• **EXERCISE BRIEF**: Down to the last line, reproduce the data below exactly.

• **RECORDS FOR THE TASK**:
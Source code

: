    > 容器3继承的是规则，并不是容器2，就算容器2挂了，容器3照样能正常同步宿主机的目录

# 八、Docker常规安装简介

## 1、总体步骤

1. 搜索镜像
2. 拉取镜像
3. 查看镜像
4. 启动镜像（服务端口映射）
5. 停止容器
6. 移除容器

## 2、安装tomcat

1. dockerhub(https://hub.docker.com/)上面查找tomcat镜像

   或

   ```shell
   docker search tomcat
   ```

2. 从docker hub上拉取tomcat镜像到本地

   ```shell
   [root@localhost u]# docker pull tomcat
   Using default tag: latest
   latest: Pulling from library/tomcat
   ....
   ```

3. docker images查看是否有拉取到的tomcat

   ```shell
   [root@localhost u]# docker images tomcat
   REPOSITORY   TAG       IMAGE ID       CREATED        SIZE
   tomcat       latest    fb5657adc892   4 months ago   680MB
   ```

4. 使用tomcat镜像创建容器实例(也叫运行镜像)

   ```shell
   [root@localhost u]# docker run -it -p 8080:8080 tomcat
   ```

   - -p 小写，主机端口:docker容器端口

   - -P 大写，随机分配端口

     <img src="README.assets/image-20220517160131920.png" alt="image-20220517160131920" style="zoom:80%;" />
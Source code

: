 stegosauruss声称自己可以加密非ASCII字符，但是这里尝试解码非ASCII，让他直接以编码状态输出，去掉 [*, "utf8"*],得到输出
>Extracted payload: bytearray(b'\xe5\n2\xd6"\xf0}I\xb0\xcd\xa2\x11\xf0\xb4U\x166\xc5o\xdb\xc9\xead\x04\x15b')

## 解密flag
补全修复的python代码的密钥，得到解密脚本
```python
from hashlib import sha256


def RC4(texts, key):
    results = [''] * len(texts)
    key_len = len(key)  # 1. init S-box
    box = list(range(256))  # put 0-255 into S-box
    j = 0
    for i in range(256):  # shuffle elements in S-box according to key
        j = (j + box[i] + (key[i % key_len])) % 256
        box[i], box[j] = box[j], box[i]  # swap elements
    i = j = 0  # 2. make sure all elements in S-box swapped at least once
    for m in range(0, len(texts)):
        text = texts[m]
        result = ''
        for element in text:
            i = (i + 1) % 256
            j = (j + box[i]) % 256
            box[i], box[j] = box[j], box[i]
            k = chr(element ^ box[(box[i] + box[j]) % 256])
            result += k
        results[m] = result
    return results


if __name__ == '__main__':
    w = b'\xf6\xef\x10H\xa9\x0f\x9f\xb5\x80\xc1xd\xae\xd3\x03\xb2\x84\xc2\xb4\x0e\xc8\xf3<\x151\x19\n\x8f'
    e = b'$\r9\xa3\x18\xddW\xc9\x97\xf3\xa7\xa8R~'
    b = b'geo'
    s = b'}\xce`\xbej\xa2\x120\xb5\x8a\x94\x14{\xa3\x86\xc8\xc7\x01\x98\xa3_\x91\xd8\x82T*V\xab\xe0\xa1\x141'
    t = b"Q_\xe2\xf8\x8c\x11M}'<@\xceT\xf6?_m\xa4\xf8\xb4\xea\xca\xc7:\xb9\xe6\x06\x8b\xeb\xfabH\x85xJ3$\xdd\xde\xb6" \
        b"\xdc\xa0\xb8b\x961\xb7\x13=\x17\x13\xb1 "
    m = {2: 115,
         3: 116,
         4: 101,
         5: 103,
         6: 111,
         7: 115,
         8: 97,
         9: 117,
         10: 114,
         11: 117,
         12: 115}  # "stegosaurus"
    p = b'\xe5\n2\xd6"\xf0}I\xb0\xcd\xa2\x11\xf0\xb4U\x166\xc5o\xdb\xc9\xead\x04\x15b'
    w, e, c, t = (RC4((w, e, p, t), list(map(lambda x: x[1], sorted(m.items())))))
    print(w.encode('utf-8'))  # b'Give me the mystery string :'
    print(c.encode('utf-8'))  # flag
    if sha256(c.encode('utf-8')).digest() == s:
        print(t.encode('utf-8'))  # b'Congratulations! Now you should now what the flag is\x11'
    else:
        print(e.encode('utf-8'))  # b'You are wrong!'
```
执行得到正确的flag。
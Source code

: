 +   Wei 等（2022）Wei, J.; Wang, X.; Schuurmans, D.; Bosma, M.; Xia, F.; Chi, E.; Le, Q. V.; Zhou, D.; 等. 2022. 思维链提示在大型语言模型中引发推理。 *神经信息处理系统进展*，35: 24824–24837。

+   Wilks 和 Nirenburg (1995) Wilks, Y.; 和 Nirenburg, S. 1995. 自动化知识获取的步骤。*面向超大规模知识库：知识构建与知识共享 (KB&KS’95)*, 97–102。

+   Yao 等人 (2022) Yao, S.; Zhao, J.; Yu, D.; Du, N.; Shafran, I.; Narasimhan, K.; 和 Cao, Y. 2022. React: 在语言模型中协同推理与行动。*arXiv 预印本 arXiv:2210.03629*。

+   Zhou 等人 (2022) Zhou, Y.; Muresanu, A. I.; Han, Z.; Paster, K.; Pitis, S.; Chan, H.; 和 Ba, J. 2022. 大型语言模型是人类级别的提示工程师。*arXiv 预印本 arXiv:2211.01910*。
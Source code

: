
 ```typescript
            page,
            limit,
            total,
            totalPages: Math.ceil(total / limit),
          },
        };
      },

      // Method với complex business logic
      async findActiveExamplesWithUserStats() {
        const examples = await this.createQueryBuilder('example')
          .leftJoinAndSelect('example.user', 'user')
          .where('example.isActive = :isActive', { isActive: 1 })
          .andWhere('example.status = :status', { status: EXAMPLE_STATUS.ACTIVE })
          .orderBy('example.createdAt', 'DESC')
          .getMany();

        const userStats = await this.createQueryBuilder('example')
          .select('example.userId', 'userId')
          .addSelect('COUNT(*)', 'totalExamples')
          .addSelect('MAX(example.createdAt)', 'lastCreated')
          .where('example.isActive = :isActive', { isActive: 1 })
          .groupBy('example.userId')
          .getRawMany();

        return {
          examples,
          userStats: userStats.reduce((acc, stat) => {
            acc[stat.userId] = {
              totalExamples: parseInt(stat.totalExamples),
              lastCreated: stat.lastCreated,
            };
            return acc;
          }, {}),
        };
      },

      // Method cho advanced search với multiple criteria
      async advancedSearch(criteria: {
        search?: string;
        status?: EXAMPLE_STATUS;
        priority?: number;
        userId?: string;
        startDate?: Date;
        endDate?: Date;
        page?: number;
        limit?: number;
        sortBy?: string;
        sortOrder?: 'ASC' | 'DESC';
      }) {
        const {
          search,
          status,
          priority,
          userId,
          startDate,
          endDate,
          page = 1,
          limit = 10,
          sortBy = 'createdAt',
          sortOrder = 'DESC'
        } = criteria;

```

• **FINAL ANSWER**:
Source code

:    > 容器3继承的是规则，并不是容器2，就算容器2挂了，容器3照样能正常同步宿主机的目录

# 八、Docker常规安装简介

## 1、总体步骤

1. 搜索镜像
2. 拉取镜像
3. 查看镜像
4. 启动镜像（服务端口映射）
5. 停止容器
6. 移除容器

## 2、安装tomcat

1. dockerhub(https://hub.docker.com/)上面查找tomcat镜像

   或

   ```shell
   docker search tomcat
   ```

2. 从docker hub上拉取tomcat镜像到本地

   ```shell
   [root@localhost u]# docker pull tomcat
   Using default tag: latest
   latest: Pulling from library/tomcat
   ....
   ```

3. docker images查看是否有拉取到的tomcat

   ```shell
   [root@localhost u]# docker images tomcat
   REPOSITORY   TAG       IMAGE ID       CREATED        SIZE
   tomcat       latest    fb5657adc892   4 months ago   680MB
   ```

4. 使用tomcat镜像创建容器实例(也叫运行镜像)

   ```shell
   [root@localhost u]# docker run -it -p 8080:8080 tomcat
   ```

   - -p 小写，主机端口:docker容器端口

   - -P 大写，随机分配端口

     <img src="README.assets/image-20220517160131920.png" alt="image-20220517160131920" style="zoom:80%;" />
Source code

: stegosauruss声称自己可以加密非ASCII字符，但是这里尝试解码非ASCII，让他直接以编码状态输出，去掉 [*, "utf8"*],得到输出
>Extracted payload: bytearray(b'\xe5\n2\xd6"\xf0}I\xb0\xcd\xa2\x11\xf0\xb4U\x166\xc5o\xdb\xc9\xead\x04\x15b')

## 解密flag
补全修复的python代码的密钥，得到解密脚本
```python
from hashlib import sha256


def RC4(texts, key):
    results = [''] * len(texts)
    key_len = len(key)  # 1. init S-box
    box = list(range(256))  # put 0-255 into S-box
    j = 0
    for i in range(256):  # shuffle elements in S-box according to key
        j = (j + box[i] + (key[i % key_len])) % 256
        box[i], box[j] = box[j], box[i]  # swap elements
    i = j = 0  # 2. make sure all elements in S-box swapped at least once
    for m in range(0, len(texts)):
        text = texts[m]
        result = ''
        for element in text:
            i = (i + 1) % 256
            j = (j + box[i]) % 256
            box[i], box[j] = box[j], box[i]
            k = chr(element ^ box[(box[i] + box[j]) % 256])
            result += k
        results[m] = result
    return results


if __name__ == '__main__':
    w = b'\xf6\xef\x10H\xa9\x0f\x9f\xb5\x80\xc1xd\xae\xd3\x03\xb2\x84\xc2\xb4\x0e\xc8\xf3<\x151\x19\n\x8f'
    e = b'$\r9\xa3\x18\xddW\xc9\x97\xf3\xa7\xa8R~'
    b = b'geo'
    s = b'}\xce`\xbej\xa2\x120\xb5\x8a\x94\x14{\xa3\x86\xc8\xc7\x01\x98\xa3_\x91\xd8\x82T*V\xab\xe0\xa1\x141'
    t = b"Q_\xe2\xf8\x8c\x11M}'<@\xceT\xf6?_m\xa4\xf8\xb4\xea\xca\xc7:\xb9\xe6\x06\x8b\xeb\xfabH\x85xJ3$\xdd\xde\xb6" \
        b"\xdc\xa0\xb8b\x961\xb7\x13=\x17\x13\xb1 "
    m = {2: 115,
         3: 116,
         4: 101,
         5: 103,
         6: 111,
         7: 115,
         8: 97,
         9: 117,
         10: 114,
         11: 117,
         12: 115}  # "stegosaurus"
    p = b'\xe5\n2\xd6"\xf0}I\xb0\xcd\xa2\x11\xf0\xb4U\x166\xc5o\xdb\xc9\xead\x04\x15b'
    w, e, c, t = (RC4((w, e, p, t), list(map(lambda x: x[1], sorted(m.items())))))
    print(w.encode('utf-8'))  # b'Give me the mystery string :'
    print(c.encode('utf-8'))  # flag
    if sha256(c.encode('utf-8')).digest() == s:
        print(t.encode('utf-8'))  # b'Congratulations! Now you should now what the flag is\x11'
    else:
        print(e.encode('utf-8'))  # b'You are wrong!'
```
执行得到正确的flag。
Source code

: +   Wei 等（2022）Wei, J.; Wang, X.; Schuurmans, D.; Bosma, M.; Xia, F.; Chi, E.; Le, Q. V.; Zhou, D.; 等. 2022. 思维链提示在大型语言模型中引发推理。 *神经信息处理系统进展*，35: 24824–24837。

+   Wilks 和 Nirenburg (1995) Wilks, Y.; 和 Nirenburg, S. 1995. 自动化知识获取的步骤。*面向超大规模知识库：知识构建与知识共享 (KB&KS’95)*, 97–102。

+   Yao 等人 (2022) Yao, S.; Zhao, J.; Yu, D.; Du, N.; Shafran, I.; Narasimhan, K.; 和 Cao, Y. 2022. React: 在语言模型中协同推理与行动。*arXiv 预印本 arXiv:2210.03629*。

+   Zhou 等人 (2022) Zhou, Y.; Muresanu, A. I.; Han, Z.; Paster, K.; Pitis, S.; Chan, H.; 和 Ba, J. 2022. 大型语言模型是人类级别的提示工程师。*arXiv 预印本 arXiv:2211.01910*。
Source code

:
 ```typescript
            page,
            limit,
            total,
            totalPages: Math.ceil(total / limit),
          },
        };
      },

      // Method với complex business logic
      async findActiveExamplesWithUserStats() {
        const examples = await this.createQueryBuilder('example')
          .leftJoinAndSelect('example.user', 'user')
          .where('example.isActive = :isActive', { isActive: 1 })
          .andWhere('example.status = :status', { status: EXAMPLE_STATUS.ACTIVE })
          .orderBy('example.createdAt', 'DESC')
          .getMany();

        const userStats = await this.createQueryBuilder('example')
          .select('example.userId', 'userId')
          .addSelect('COUNT(*)', 'totalExamples')
          .addSelect('MAX(example.createdAt)', 'lastCreated')
          .where('example.isActive = :isActive', { isActive: 1 })
          .groupBy('example.userId')
          .getRawMany();

        return {
          examples,
          userStats: userStats.reduce((acc, stat) => {
            acc[stat.userId] = {
              totalExamples: parseInt(stat.totalExamples),
              lastCreated: stat.lastCreated,
            };
            return acc;
          }, {}),
        };
      },

      // Method cho advanced search với multiple criteria
      async advancedSearch(criteria: {
        search?: string;
        status?: EXAMPLE_STATUS;
        priority?: number;
        userId?: string;
        startDate?: Date;
        endDate?: Date;
        page?: number;
        limit?: number;
        sortBy?: string;
        sortOrder?: 'ASC' | 'DESC';
      }) {
        const {
          search,
          status,
          priority,
          userId,
          startDate,
          endDate,
          page = 1,
          limit = 10,
          sortBy = 'createdAt',
          sortOrder = 'DESC'
        } = criteria;

```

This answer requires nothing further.